The EU referendum decision was one of historic importance for our country. Although I campaigned hard for a Remain vote, as a democrat I accept the public’s decision and am working to implement it. In 2017, the Conservative Government will start the process of withdrawal and in the months ahead, we will see Parliamentary legislation and the start of the negotiating process that will culminate in our exit from the EU. Although we are leaving the institution, we are not leaving Europe, so the need to build strong international relationships as a confident and outward-looking nation has never been more important.
The vote also meant a change of leadership, and with Theresa May we have a Prime Minister who is experienced, unflappable and extremely hard working. I was delighted to have been asked to continue by the new Prime Minister in my Ministerial role as Solicitor General.
Despite the uncertainties of politics, the economic scene has continued to improve. The national rate of employment soared to a record high and there are now almost 9,000 more people in work across Swindon. The Transport Secretary has announced £5 million for improvements to the intersection of the M4 Junction 15 and the A419 near Swindon, in addition to the £11.5 million improvements to junction 16. Contracts have also been signed which will see the Corn Exchange and Old Town Hall buildings restored as part of a £35m regeneration project.
Highlights of the year for me have included organising a Dementia Summit here in Swindon that brought together local organisations from different sectors to discuss how we can make Swindon a more dementia friendly town. In 2017, I will be continuing with this important work, as well as beginning a local campaign to tackle loneliness.

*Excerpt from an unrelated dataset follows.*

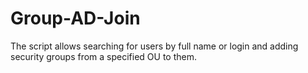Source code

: # Group-AD-Join
The script allows searching for users by full name or login and adding security groups from a specified OU to them.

Loneliness can be felt by people of all ages, but as we get older, risk factors which could lead to loneliness begin to increase and converge. The impact of loneliness can be devastating and costly to society as well as to the individual. I believe that initiatives to reduce this problem will help pressures on our NHS. in 2017, I will work with our local Council and NHS to help ensure that we do more in Swindon to being health and social care services together and to help relieve pressure on GWH.
When it comes to education, I will continue to regularly visit schools and colleges here in South Swindon in 2017. This month's announcement that historic reforms to the funding formula will go ahead was welcome, but we also face the challenge of making sure that all our pupils and students are receiving the best possible education in our town. I will continue to work closely with Justin Tomlinson MP, the Council and Government to ensure that the criticisms made by OFSTED in their recent letter are dealt with.
Finally, I would like to thank all of those members of the emergency services who have worked over the festive period, as well as those who have volunteered at projects such as Christmas Cares and at Christ Church on Christmas Day. My very best wishes for a happy, healthy and peaceful 2017.